An introduction to Geoslurp
===========================

**Geoslurp is a  pure-python module which allows downloading/updating/querying of different datasets in a spatially aware database (PostgreSQL with PostGIS).**


The idea behind Geoslurp is to centrally manage datasets, which has the following advantages:

- It provides and encourages a central point to access to various datasets
- Established database functionatility can be exploited by allowing (spatial) queries of the datasets, *joins* (querying a combination of datasets)
- Sharing is encouraged, users share data by default, making it possible for other users to use the registered data and avoiding copies of large datasets
- It allows for consistent versioning of datasets
- The use of an 'off-the-shelf' database provides a standard and mature interface reachable from various programming languages.
- Large datafiles don't necessarily need to be in the database. The metainformation, required for the queries, will be stored together with a link to where the data can be found (e.g. a local file path or an online url).

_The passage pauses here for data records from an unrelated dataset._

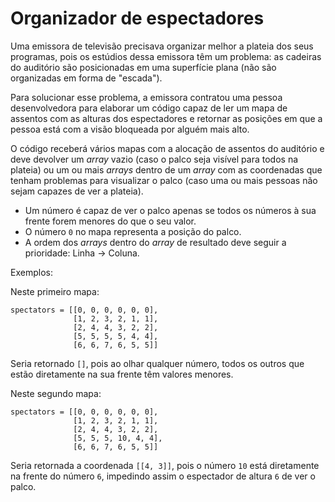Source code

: # Organizador de espectadores

Uma emissora de televisão precisava organizar melhor a plateia dos seus programas, pois os estúdios dessa emissora têm um problema: as cadeiras do auditório são posicionadas em uma superfície plana (não são organizadas em forma de "escada").

Para solucionar esse problema, a emissora contratou uma pessoa desenvolvedora para elaborar um código capaz de ler um mapa de assentos com as alturas dos espectadores e retornar as posições em que a pessoa está com a visão bloqueada por alguém mais alto.

O código receberá vários mapas com a alocação de assentos do auditório e deve devolver um *array* vazio (caso o palco seja visível para todos na plateia) ou um ou mais *arrays* dentro de um *array* com as coordenadas que tenham problemas para visualizar o palco (caso uma ou mais pessoas não sejam capazes de ver a plateia).

- Um número é capaz de ver o palco apenas se todos os números à sua frente forem menores do que o seu valor.
- O número `0` no mapa representa a posição do palco.
- A ordem dos *arrays* dentro do *array* de resultado deve seguir a prioridade: Linha -> Coluna.

Exemplos:

Neste primeiro mapa:

```
spectators = [[0, 0, 0, 0, 0, 0],
              [1, 2, 3, 2, 1, 1],
              [2, 4, 4, 3, 2, 2],
              [5, 5, 5, 5, 4, 4],
              [6, 6, 7, 6, 5, 5]]
```

Seria retornado `[]`, pois ao olhar qualquer número, todos os outros que estão diretamente na sua frente têm valores menores.

Neste segundo mapa:

```
spectators = [[0, 0, 0, 0, 0, 0],
              [1, 2, 3, 2, 1, 1],
              [2, 4, 4, 3, 2, 2],
              [5, 5, 5, 10, 4, 4],
              [6, 6, 7, 6, 5, 5]]
```

Seria retornada a coordenada `[[4, 3]]`, pois o número `10` está diretamente na frente do número `6`, impedindo assim o espectador de altura `6` de ver o palco.
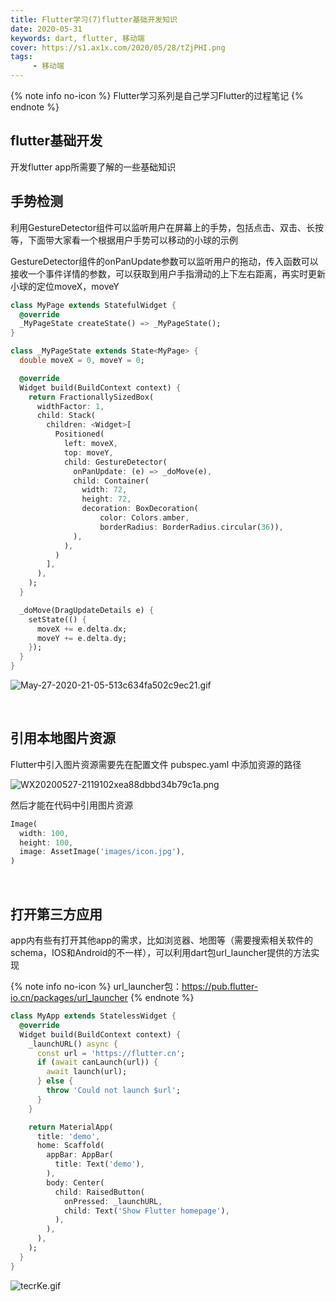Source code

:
 ```yaml
---
title: Flutter学习(7)flutter基础开发知识
date: 2020-05-31
keywords: dart, flutter, 移动端
cover: https://s1.ax1x.com/2020/05/28/tZjPHI.png
tags:
     - 移动端
---
```



{% note info no-icon %}
Flutter学习系列是自己学习Flutter的过程笔记
{% endnote %}

## flutter基础开发

开发flutter app所需要了解的一些基础知识
<br/>


## 手势检测

利用GestureDetector组件可以监听用户在屏幕上的手势，包括点击、双击、长按等，下面带大家看一个根据用户手势可以移动的小球的示例

GestureDetector组件的onPanUpdate参数可以监听用户的拖动，传入函数可以接收一个事件详情的参数，可以获取到用户手指滑动的上下左右距离，再实时更新小球的定位moveX，moveY

```dart
class MyPage extends StatefulWidget {
  @override
  _MyPageState createState() => _MyPageState();
}

class _MyPageState extends State<MyPage> {
  double moveX = 0, moveY = 0;

  @override
  Widget build(BuildContext context) {
    return FractionallySizedBox(
      widthFactor: 1,
      child: Stack(
        children: <Widget>[
          Positioned(
            left: moveX,
            top: moveY,
            child: GestureDetector(
              onPanUpdate: (e) => _doMove(e),
              child: Container(
                width: 72,
                height: 72,
                decoration: BoxDecoration(
                    color: Colors.amber,
                    borderRadius: BorderRadius.circular(36)),
              ),
            ),
          )
        ],
      ),
    );
  }

  _doMove(DragUpdateDetails e) {
    setState(() {
      moveX += e.delta.dx;
      moveY += e.delta.dy;
    });
  }
}
```

![May-27-2020-21-05-513c634fa502c9ec21.gif](https://file.moetu.org/images/2020/05/27/May-27-2020-21-05-513c634fa502c9ec21.gif)

<br/>


## 引用本地图片资源

Flutter中引入图片资源需要先在配置文件 pubspec.yaml 中添加资源的路径

![WX20200527-2119102xea88dbbd34b79c1a.png](https://file.moetu.org/images/2020/05/27/WX20200527-2119102xea88dbbd34b79c1a.png)

然后才能在代码中引用图片资源

```dart
Image(
  width: 100,
  height: 100,
  image: AssetImage('images/icon.jpg'),
)
```

<br/>


## 打开第三方应用

app内有些有打开其他app的需求，比如浏览器、地图等（需要搜索相关软件的schema，IOS和Android的不一样），可以利用dart包url_launcher提供的方法实现

{% note info no-icon %}
url_launcher包：https://pub.flutter-io.cn/packages/url_launcher
{% endnote %}

```dart
class MyApp extends StatelessWidget {
  @override
  Widget build(BuildContext context) {
    _launchURL() async {
      const url = 'https://flutter.cn';
      if (await canLaunch(url)) {
        await launch(url);
      } else {
        throw 'Could not launch $url';
      }
    }

    return MaterialApp(
      title: 'demo',
      home: Scaffold(
        appBar: AppBar(
          title: Text('demo'),
        ),
        body: Center(
          child: RaisedButton(
            onPressed: _launchURL,
            child: Text('Show Flutter homepage'),
          ),
        ),
      ),
    );
  }
}
```

![tecrKe.gif](https://s1.ax1x.com/2020/05/28/tecrKe.gif)

<br/>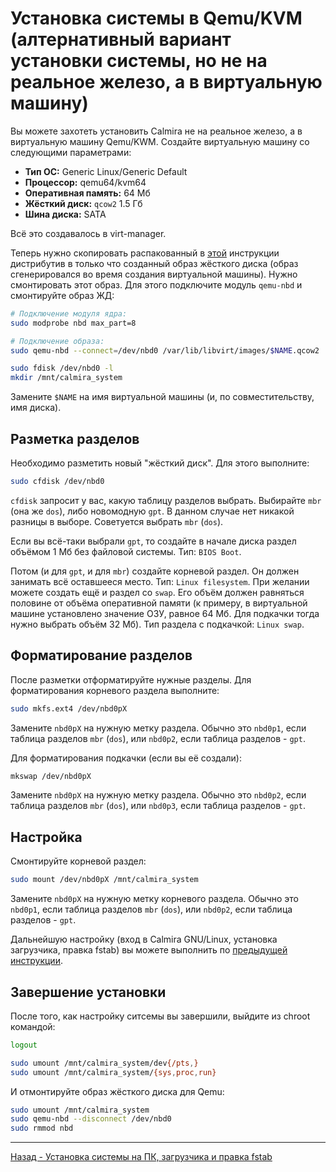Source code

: # Установка системы в Qemu/KVM (алтернативный вариант установки системы, но не на реальное железо, а в виртуальную машину)

Вы можете захотеть установить Calmira не на реальное железо, а в виртуальную машину Qemu/KWM. Создайте виртуальную машину со следующими параметрами:

* **Тип ОС:** Generic Linux/Generic Default
* **Процессор:** qemu64/kvm64
* **Оперативная память:** 64 Мб
* **Жёсткий диск:** `qcow2` 1.5 Гб
* **Шина диска:** SATA

Всё это создавалось в virt-manager.

Теперь нужно скопировать распакованный в [этой](unpack.md) инструкции дистрибутив в только что созданный образ жёсткого диска (образ сгенерировался во время создания виртуальной машины). Нужно смонтировать этот образ. Для этого подключите модуль `qemu-nbd` и смонтируйте образ ЖД:

```bash
# Подключение модуля ядра:
sudo modprobe nbd max_part=8

# Подключение образа:
sudo qemu-nbd --connect=/dev/nbd0 /var/lib/libvirt/images/$NAME.qcow2

sudo fdisk /dev/nbd0 -l
mkdir /mnt/calmira_system
```

Замените `$NAME` на имя виртуальной машины (и, по совместительству, имя диска).

## Разметка разделов

Необходимо разметить новый "жёсткий диск". Для этого выполните:

```bash
sudo cfdisk /dev/nbd0
```

`cfdisk` запросит у вас, какую таблицу разделов выбрать. Выбирайте `mbr` (она же `dos`), либо новомодную `gpt`. В данном случае нет никакой разницы в выборе. Советуется выбрать `mbr` (`dos`).

Если вы всё-таки выбрали `gpt`, то создайте в начале диска раздел объёмом 1 Мб без файловой системы. Тип: `BIOS Boot`.

Потом (и для `gpt`, и для `mbr`) создайте корневой раздел. Он должен занимать всё оставшееся место. Тип: `Linux filesystem`. При желании можете создать ещё и раздел со `swap`. Его объём должен равняться половине от объёма оперативной памяти (к примеру, в виртуальной машине установлено значение ОЗУ, равное 64 Мб. Для подкачки тогда нужно выбрать объём 32 Мб). Тип раздела с подкачкой: `Linux swap`.

## Форматирование разделов

После разметки отформатируйте нужные разделы. Для форматирования корневого раздела выполните:

```bash
sudo mkfs.ext4 /dev/nbd0pX
```

Замените `nbd0pX` на нужную метку раздела. Обычно это `nbd0p1`, если таблица разделов `mbr` (`dos`), или `nbd0p2`, если таблица разделов - `gpt`.

Для форматирования подкачки (если вы её создали):

```bash
mkswap /dev/nbd0pX
```

Замените `nbd0pX` на нужную метку раздела. Обычно это `nbd0p2`, если таблица разделов `mbr` (`dos`), или `nbd0p3`, если таблица разделов - `gpt`.

## Настройка

Смонтируйте корневой раздел:

```bash
sudo mount /dev/nbd0pX /mnt/calmira_system
```

Замените `nbd0pX` на нужную метку корневого раздела. Обычно это `nbd0p1`, если таблица разделов `mbr` (`dos`), или `nbd0p2`, если таблица разделов - `gpt`.

Дальнейшую настройку (вход в Calmira GNU/Linux, установка загрузчика, правка fstab) вы можете выполнить по [предыдущей инструкции](install_sys.md).

## Завершение установки

После того, как настройку ситсемы вы завершили, выйдите из chroot командой:

```bash
logout

sudo umount /mnt/calmira_system/dev{/pts,}
sudo umount /mnt/calmira_system/{sys,proc,run}
```

И отмонтируйте образ жёсткого диска для Qemu:

```bash
sudo umount /mnt/calmira_system
sudo qemu-nbd --disconnect /dev/nbd0
sudo rmmod nbd
```

***

[Назад - Установка системы на ПК, загрузчика и правка fstab](install_sys.md)
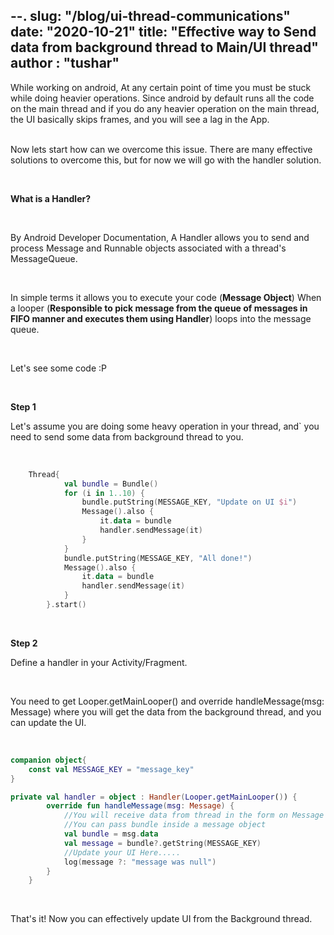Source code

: --.
slug: "/blog/ui-thread-communications"
date: "2020-10-21"
title: "Effective way to Send data from background thread to Main/UI thread"
author : "tushar"
---


While working on android, At any certain point of time you must be stuck while doing heavier operations. Since android by default runs all the code on the main thread and if you do any heavier operation on the main thread, the UI basically skips frames, and you will see a lag in the App. 

<br>Now lets start how can we overcome this issue. There are many effective solutions to overcome this, but for now we will go with the handler solution.

<br>

**What is a Handler?**

<br>

By Android Developer Documentation, A Handler allows you to send and process Message and Runnable objects associated with a thread's MessageQueue.

<br>

In simple terms it allows you to execute your code (**Message Object**) When a looper (**Responsible to pick message from the queue of messages in FIFO manner and executes them using Handler**) loops into the message queue.

<br>

Let's see some code :P

<br>

**Step 1**

Let's assume you are doing some heavy operation in your thread, and` you need to send some data from background thread to you. 

<br> 

```kotlin
    Thread{
            val bundle = Bundle()
            for (i in 1..10) {
                bundle.putString(MESSAGE_KEY, "Update on UI $i")
                Message().also {
                    it.data = bundle
                    handler.sendMessage(it)
                }
            }
            bundle.putString(MESSAGE_KEY, "All done!")
            Message().also {
                it.data = bundle
                handler.sendMessage(it)
            }
        }.start()
```
<br> 

**Step 2**

Define a handler in your Activity/Fragment.

<br>

You need to get Looper.getMainLooper() and override handleMessage(msg: Message) where you will get the data from the background thread, and you can update the UI.

<br> 

```kotlin
companion object{
    const val MESSAGE_KEY = "message_key"
}

private val handler = object : Handler(Looper.getMainLooper()) {
        override fun handleMessage(msg: Message) {
            //You will receive data from thread in the form on Message
            //You can pass bundle inside a message object
            val bundle = msg.data
            val message = bundle?.getString(MESSAGE_KEY)
            //Update your UI Here.....
            log(message ?: "message was null")
        }
    }
```

<br>

That's it! Now you can effectively update UI from the Background thread. 




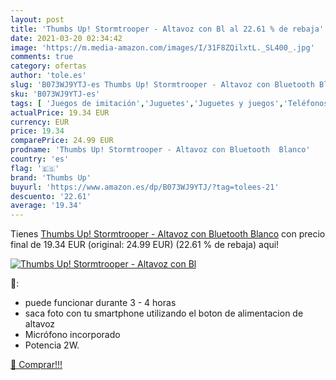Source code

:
 ```yaml
---
layout: post
title: 'Thumbs Up! Stormtrooper - Altavoz con Bl al 22.61 % de rebaja'
date: 2021-03-20 02:34:42
image: 'https://m.media-amazon.com/images/I/31F8ZQilxtL._SL400_.jpg'
comments: true
category: ofertas
author: 'tole.es'
slug: 'B073WJ9YTJ-es Thumbs Up! Stormtrooper - Altavoz con Bluetooth Blanco'
sku: 'B073WJ9YTJ-es'
tags: [ 'Juegos de imitación','Juguetes','Juguetes y juegos','Teléfonos y móviles de juguete','altavoz','bluetooth','thumbs up', ]
actualPrice: 19.34 EUR
currency: EUR
price: 19.34
comparePrice: 24.99 EUR
prodname: 'Thumbs Up! Stormtrooper - Altavoz con Bluetooth  Blanco'
country: 'es'
flag: '🇪🇸'
brand: 'Thumbs Up'
buyurl: 'https://www.amazon.es/dp/B073WJ9YTJ/?tag=tolees-21'
descuento: '22.61'
average: '19.34'
---
```


Tienes [Thumbs Up! Stormtrooper - Altavoz con Bluetooth  Blanco](https://www.amazon.es/dp/B073WJ9YTJ/?tag=tolees-21) con precio final de  19.34 EUR (original: 24.99 EUR) (22.61 %  de rebaja) aqui!

[![Thumbs Up! Stormtrooper - Altavoz con Bl](https://m.media-amazon.com/images/I/31F8ZQilxtL._SL400_.jpg)](https://www.amazon.es/dp/B073WJ9YTJ/?tag=tolees-21)

🔎:

- puede funcionar durante 3 - 4 horas
- saca foto con tu smartphone utilizando el boton de alimentacion de altavoz
- Micrófono incorporado
- Potencia 2W.

[🛒 Comprar!!!](https://www.amazon.es/dp/B073WJ9YTJ/?tag=tolees-21)
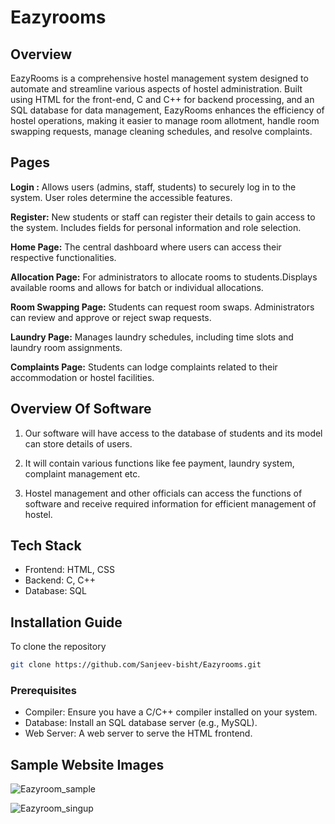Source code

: 
# Eazyrooms

## Overview
EazyRooms is a comprehensive hostel management system designed to automate and streamline various aspects of hostel administration. Built using HTML for the front-end, C and C++ for backend processing, and an SQL database for data management, EazyRooms enhances the efficiency of hostel operations, making it easier to manage room allotment, handle room swapping requests, manage cleaning schedules, and resolve complaints.




## Pages 

**Login :**  Allows users (admins, staff, students) to securely log in to the system. User roles determine the accessible features.

**Register:** New students or staff can register their details to gain access to the system. Includes fields for personal information and role selection.

**Home Page:** The central dashboard where users can access their respective functionalities.

**Allocation Page:** For administrators to allocate rooms to students.Displays available rooms and allows for batch or individual allocations.

**Room Swapping Page:** Students can request room swaps. Administrators can review and approve or reject swap requests.

**Laundry Page:** Manages laundry schedules, including time slots and laundry room assignments.

**Complaints Page:** Students can lodge complaints related to their accommodation or hostel facilities.

## Overview Of Software


1. Our software will have access to the database of students and its model can store details of
users.

2. It will contain various functions like fee payment, laundry system, complaint management
etc.

3. Hostel management and other officials can access the functions of software and receive
required information for efficient management of hostel.


## Tech Stack

- Frontend: HTML, CSS
- Backend: C, C++
- Database: SQL


## Installation Guide 

To clone the repository 

```bash
git clone https://github.com/Sanjeev-bisht/Eazyrooms.git
```

### Prerequisites
- Compiler: Ensure you have a C/C++ compiler installed on your system.
- Database: Install an SQL database server (e.g., MySQL).
- Web Server: A web server to serve the HTML frontend.
    

## Sample Website Images 

![Eazyroom_sample](https://github.com/user-attachments/assets/d1691b4f-fac9-4ace-847f-30b2e7ad96c4)

![Eazyroom_singup](https://github.com/user-attachments/assets/d391145f-64e0-4e3e-9c42-cd42c43fb03f)


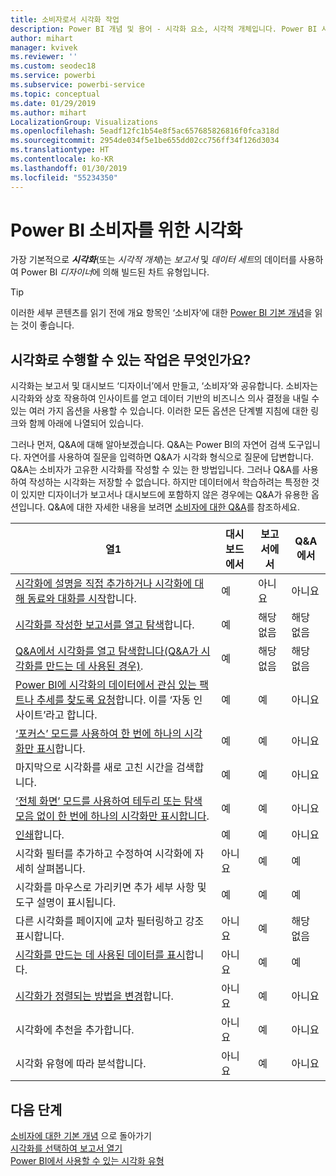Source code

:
 ```yaml
---
title: 소비자로서 시각화 작업
description: Power BI 개념 및 용어 - 시각화 요소, 시각적 개체입니다. Power BI 시각화, 시각적 개체란 무엇인가요?
author: mihart
manager: kvivek
ms.reviewer: ''
ms.custom: seodec18
ms.service: powerbi
ms.subservice: powerbi-service
ms.topic: conceptual
ms.date: 01/29/2019
ms.author: mihart
LocalizationGroup: Visualizations
ms.openlocfilehash: 5eadf12fc1b54e8f5ac657685826816f0fca318d
ms.sourcegitcommit: 2954de034f5e1be655dd02cc756ff34f126d3034
ms.translationtype: HT
ms.contentlocale: ko-KR
ms.lasthandoff: 01/30/2019
ms.locfileid: "55234350"
---
```

# <a name="visualizations-for-power-bi-consumers"></a>Power BI **소비자**를 위한 시각화

가장 기본적으로 ***시각화***(또는 *시각적 개체*)는 *보고서* 및 *데이터 세트*의 데이터를 사용하여 Power BI *디자이너*에 의해 빌드된 차트 유형입니다. 

> [!TIP]
> 이러한 세부 콘텐츠를 읽기 전에 개요 항목인 ‘소비자’에 대한 [Power BI 기본 개념](end-user-basic-concepts.md)을 읽는 것이 좋습니다.

## <a name="what-can-i-do-with-visualizations"></a>시각화로 수행할 수 있는 작업은 무엇인가요?

시각화는 보고서 및 대시보드 ‘디자이너’에서 만들고, ‘소비자’와 공유합니다. 소비자는 시각화와 상호 작용하여 인사이트를 얻고 데이터 기반의 비즈니스 의사 결정을 내릴 수 있는 여러 가지 옵션을 사용할 수 있습니다. 이러한 모든 옵션은 단계별 지침에 대한 링크와 함께 아래에 나열되어 있습니다.

그러나 먼저, Q&A에 대해 알아보겠습니다. Q&A는 Power BI의 자연어 검색 도구입니다. 자연어를 사용하여 질문을 입력하면 Q&A가 시각화 형식으로 질문에 답변합니다. Q&A는 소비자가 고유한 시각화를 작성할 수 있는 한 방법입니다. 그러나 Q&A를 사용하여 작성하는 시각화는 저장할 수 없습니다. 하지만 데이터에서 학습하려는 특정한 것이 있지만 디자이너가 보고서나 대시보드에 포함하지 않은 경우에는 Q&A가 유용한 옵션입니다. Q&A에 대한 자세한 내용을 보려면 [소비자에 대한 Q&A](end-user-q-and-a.md)를 참조하세요.



|열1  |대시보드에서  |보고서에서  | Q&A에서
|---------|---------|---------|--------|
|[시각화에 설명을 직접 추가하거나 시각화에 대해 동료와 대화를 시작](end-user-comment.md)합니다.     |  예       |   아니요      |  아니요  |
|[시각화를 작성한 보고서를 열고 탐색](end-user-tiles.md)합니다.     |    예     |   해당 없음      |  해당 없음 |
|[Q&A에서 시각화를 열고 탐색합니다(Q&A가 시각화를 만드는 데 사용된 경우)](end-user-q-and-a.md).     |   예      |   해당 없음      |  해당 없음  |
|[Power BI에 시각화의 데이터에서 관심 있는 팩트나 추세를 찾도록 요청](end-user-insights.md)합니다.  이를 ‘자동 인사이트’라고 합니다.     |    예     |   예      | 아니요   |
|[‘포커스’ 모드를 사용하여 한 번에 하나의 시각화만 표시](end-user-focus.md)합니다.     | 예        |   예      | 아니요  |
|마지막으로 시각화를 새로 고친 시간을 검색합니다.     |  예       |    예     | 아니요  |
|[‘전체 화면’ 모드를 사용하여 테두리 또는 탐색 모음 없이 한 번에 하나의 시각화만 표시합니다](end-user-focus.md).     |   예      |  예       | 아니요  |
|[인쇄](end-user-print.md)합니다.     |  예       |   예      | 아니요  |
|시각화 필터를 추가하고 수정하여 시각화에 자세히 살펴봅니다.     |    아니요     |   예      | 예  |
|시각화를 마우스로 가리키면 추가 세부 사항 및 도구 설명이 표시됩니다.     |    예     |   예      | 예  |
|다른 시각화를 페이지에 교차 필터링하고 강조 표시합니다.     |   아니요      |   예      | 해당 없음  |
|[시각화를 만드는 데 사용된 데이터를 표시](end-user-show-data.md)합니다.     |  아니요       |   예      | 예  |
| [시각화가 정렬되는 방법을 변경](end-user-search-sort.md)합니다. | 아니요  | 예  | 아니요  |
| 시각화에 추천을 추가합니다. | 아니요  | 예  |  아니요 |
| 시각화 유형에 따라 분석합니다. | 아니요  | 예  | 아니요  |

## <a name="next-steps"></a>다음 단계
[소비자에 대한 기본 개념](end-user-basic-concepts.md)  으로 돌아가기  
[시각화를 선택하여 보고서 열기](end-user-report-open.md)    
[Power BI에서 사용할 수 있는 시각화 유형](end-user-visual-type.md)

This allows relatively light-weight databases to be set up. 
- Provide ways to standardize downloading/updating/registering of datasets

Requirements
------------
To use Geoslurp one must essentially :ref:`install <install>` the Geoslurp Python package, and have a running PostgreSQL database with PostGIS. Geoslurp is currently not yet in PyPI, but this is foreseen in the future once a relatively decent first version is developed. 


What the future holds
-----------------------
At the time of writing, the geoslurp tools are still under development. But taking a look in the future, one may already philosophize about possible features:

- Manage a geoslurp instance by means of a website-frontend. Currently, the main way to interact with geoslurp is to use the :ref:`geoslurper command line script <geoslurphelp>`. This may be too cumbersome to learn for occasional users.
- Hide the database access behind a REST-API. This may be more secure when public instances will be set up and will facilitate the interaction with other webservices.
- Encourage reproducibility by registering scientific processing pipelines.